Closed paulmelis closed 7 years ago
Hello Paul,
thank you for the suggestion. This is indeed something that should be used for the library search!
LD_LIBRARY_PATH
is used on Linux and DYLD_LIBRARY_PATH
is used on macOS. So I'd suggest having this dependent on sys.platform, with Linux behavior as default/fallback.
Also, an environment variable PYGLFW_LIBRARY
should allow the user to set what library should be used. That way, if you want to use a specific binary, you can be sure that another library with the same version won't be used instead.
What do you think?
Edit: Windows doesn't matter, as ctypes does the searching for us there. Added PYGLFW_LIBRARY
.
Please take a look at 8824afb59d55f4769797c4f60aeecc45cb09a94e and let me know what you think.
Hi Florian, Looks great!
Version 1.4.0 is on PyPI now.

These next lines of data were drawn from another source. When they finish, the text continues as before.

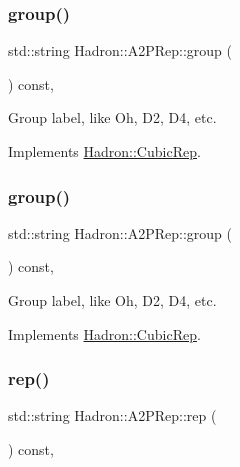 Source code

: \subsubsection{\texorpdfstring{group()}{group()}\hspace{0.1cm}{\footnotesize\ttfamily [2/3]}}
{\footnotesize\ttfamily std\+::string Hadron\+::\+A2\+P\+Rep\+::group (\begin{DoxyParamCaption}{ }\end{DoxyParamCaption}) const\hspace{0.3cm}{\ttfamily [inline]}, {\ttfamily [virtual]}}

Group label, like Oh, D2, D4, etc. 

Implements \mbox{\hyperlink{structHadron_1_1CubicRep_a0748f11ec87f387062c8e8981339a29c}{Hadron\+::\+Cubic\+Rep}}.

\mbox{\label{structHadron_1_1A2PRep_accbc36395d6c73bf53f8914b3219f902}} 
\subsubsection{\texorpdfstring{group()}{group()}\hspace{0.1cm}{\footnotesize\ttfamily [3/3]}}
{\footnotesize\ttfamily std\+::string Hadron\+::\+A2\+P\+Rep\+::group (\begin{DoxyParamCaption}{ }\end{DoxyParamCaption}) const\hspace{0.3cm}{\ttfamily [inline]}, {\ttfamily [virtual]}}

Group label, like Oh, D2, D4, etc. 

Implements \mbox{\hyperlink{structHadron_1_1CubicRep_a0748f11ec87f387062c8e8981339a29c}{Hadron\+::\+Cubic\+Rep}}.

\mbox{\label{structHadron_1_1A2PRep_aa2ba2d1bc832b1d1fdba1befcfe8a256}} 
\subsubsection{\texorpdfstring{rep()}{rep()}\hspace{0.1cm}{\footnotesize\ttfamily [1/3]}}
{\footnotesize\ttfamily std\+::string Hadron\+::\+A2\+P\+Rep\+::rep (\begin{DoxyParamCaption}{ }\end{DoxyParamCaption}) const\hspace{0.3cm}{\ttfamily [inline]}, {\ttfamily [virtual]}}

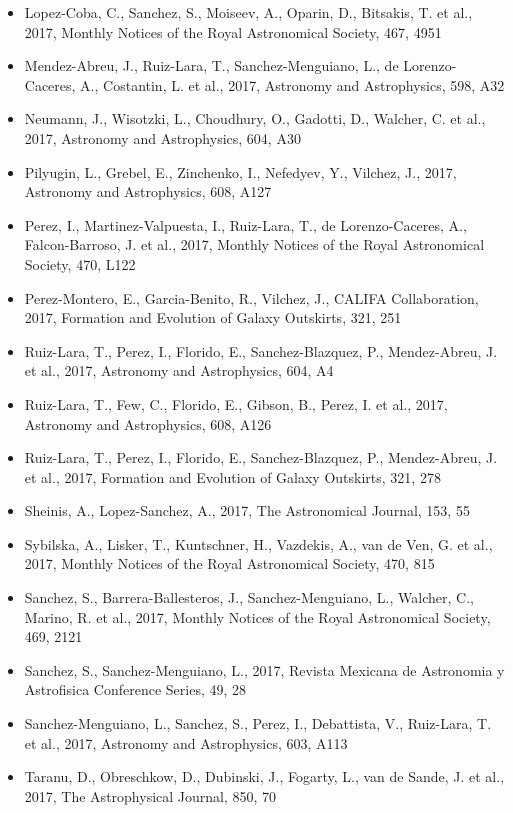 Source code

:\documentclass{letter}
\begin{document}
\begin{enumerate}
\begin{itemize}
\item Lopez-Coba, C., Sanchez, S., Moiseev, A., Oparin, D., Bitsakis, T. et al., 2017, Monthly Notices of the Royal Astronomical Society, 467, 4951
\item Mendez-Abreu, J., Ruiz-Lara, T., Sanchez-Menguiano, L., de Lorenzo-Caceres, A., Costantin, L. et al., 2017, Astronomy and Astrophysics, 598, A32
\item Neumann, J., Wisotzki, L., Choudhury, O., Gadotti, D., Walcher, C. et al., 2017, Astronomy and Astrophysics, 604, A30
\item Pilyugin, L., Grebel, E., Zinchenko, I., Nefedyev, Y., Vilchez, J., 2017, Astronomy and Astrophysics, 608, A127
\item Perez, I., Martinez-Valpuesta, I., Ruiz-Lara, T., de Lorenzo-Caceres, A., Falcon-Barroso, J. et al., 2017, Monthly Notices of the Royal Astronomical Society, 470, L122
\item Perez-Montero, E., Garcia-Benito, R., Vilchez, J., CALIFA Collaboration, 2017, Formation and Evolution of Galaxy Outskirts, 321, 251
\item Ruiz-Lara, T., Perez, I., Florido, E., Sanchez-Blazquez, P., Mendez-Abreu, J. et al., 2017, Astronomy and Astrophysics, 604, A4
\item Ruiz-Lara, T., Few, C., Florido, E., Gibson, B., Perez, I. et al., 2017, Astronomy and Astrophysics, 608, A126
\item Ruiz-Lara, T., Perez, I., Florido, E., Sanchez-Blazquez, P., Mendez-Abreu, J. et al., 2017, Formation and Evolution of Galaxy Outskirts, 321, 278
\item Sheinis, A., Lopez-Sanchez, A., 2017, The Astronomical Journal, 153, 55
\item Sybilska, A., Lisker, T., Kuntschner, H., Vazdekis, A., van de Ven, G. et al., 2017, Monthly Notices of the Royal Astronomical Society, 470, 815
\item Sanchez, S., Barrera-Ballesteros, J., Sanchez-Menguiano, L., Walcher, C., Marino, R. et al., 2017, Monthly Notices of the Royal Astronomical Society, 469, 2121
\item Sanchez, S., Sanchez-Menguiano, L., 2017, Revista Mexicana de Astronomia y Astrofisica Conference Series, 49, 28
\item Sanchez-Menguiano, L., Sanchez, S., Perez, I., Debattista, V., Ruiz-Lara, T. et al., 2017, Astronomy and Astrophysics, 603, A113
\item Taranu, D., Obreschkow, D., Dubinski, J., Fogarty, L., van de Sande, J. et al., 2017, The Astrophysical Journal, 850, 70

\end{itemize}
\end{enumerate}
\end{document}
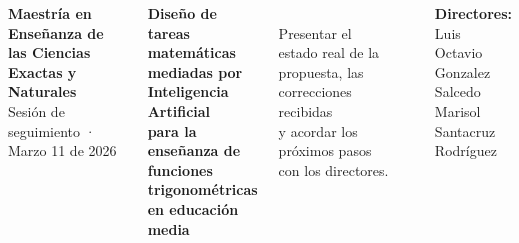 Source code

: \documentclass[11pt, aspectratio=169, spanish]{beamer}
\newcommand{\kwT}[1]{{\setlength{\fboxsep}{1.8pt}\colorbox{AzulInfo!18}{#1}}}        %
\newcommand{\kwM}[1]{{\setlength{\fboxsep}{1.8pt}\colorbox{VerdeUNAL!18}{#1}}}       %
\newcommand{\kwI}[1]{{\setlength{\fboxsep}{1.8pt}\colorbox{MoradoMarco!18}{#1}}}     %
\newcommand{\kwE}[1]{{\setlength{\fboxsep}{1.8pt}\colorbox{AmarilloAv!24}{#1}}}      %
\begin{document}
{
\begin{frame}[plain, shrink=5]
\vspace{0.04cm}
\begin{columns}[T]

\begin{center}
{\scriptsize\textbf{\textcolor{VerdeUNAL}{Maestría en Enseñanza de las Ciencias Exactas y Naturales}}}\\[0.04cm]
{\tiny\textcolor{VerdeUNAL}{Sesión de seguimiento · Marzo 11 de 2026}}
\end{center}

\vspace{0.15cm}

\begin{tcolorbox}[colback=VerdeUNAL!5, colframe=VerdeUNAL!80, boxrule=1.2pt, arc=3mm]
\begin{center}
{\large\textbf{\kwT{Diseño de tareas matemáticas}}}\\[0.04cm]
{\large\textbf{mediadas por \kwI{Inteligencia Artificial}}}\\[0.04cm]
{\small\textbf{para la enseñanza de \kwM{funciones trigonométricas}}}\\[0.02cm]
{\small\textbf{en \kwE{educación media}}}
\end{center}
\end{tcolorbox}

\vspace{0.15cm}

\begin{tcolorbox}[colback=AzulInfo!7, colframe=AzulInfo!50, arc=2mm, boxrule=0.8pt]
\\[0.05cm]
{\footnotesize Presentar el estado real de la propuesta, las correcciones recibidas\\
y acordar los próximos pasos con los directores.}
\end{tcolorbox}

\vspace{0.1cm}
\begin{alertblock}{}
\end{alertblock}

\vspace{0.2cm}
\begin{tcolorbox}[colback=VerdeUNAL!8, colframe=VerdeUNAL!90, boxrule=1.2pt, arc=3mm,
  title={\centering\footnotesize\textbf{\faUsers\quad Información académica}}]
{\footnotesize
\textbf{Directores:}\\[-0.02cm]
{\scriptsize\faUser\; Luis Octavio Gonzalez Salcedo }\\
{\scriptsize\faUser\; Marisol Santacruz Rodríguez}}


\end{tcolorbox}
\end{columns}
\end{frame}}
\end{document}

Thanks again!
This is with pyglfw 1.3.3 on Linux. The _load_library call in glfw.py uses a fixed set of paths that it searches for the GLFW shared lib. Unfortunately, I don't have GLFW3 installed system-wide as the available Debian package on jessie is a bit old. So I compiled and installed the latest GLFW3 in a custom location (/software/glfw/3.2.1 in this case), but I can't direct pyglfw to get the shared lib from there without hacking glfw.py.
Here's an updated excerpt of glfw.py, starting around line 150, to make it search the paths in LD_LIBRARY_PATH as well:
if sys.platform == 'win32':
only try glfw3.dll on windows
else: search_paths = [ '', '/usr/lib64', '/usr/local/lib64', '/usr/lib', '/usr/local/lib', '/run/current-system/sw/lib', '/usr/lib/x86_64-linux-gnu/' ]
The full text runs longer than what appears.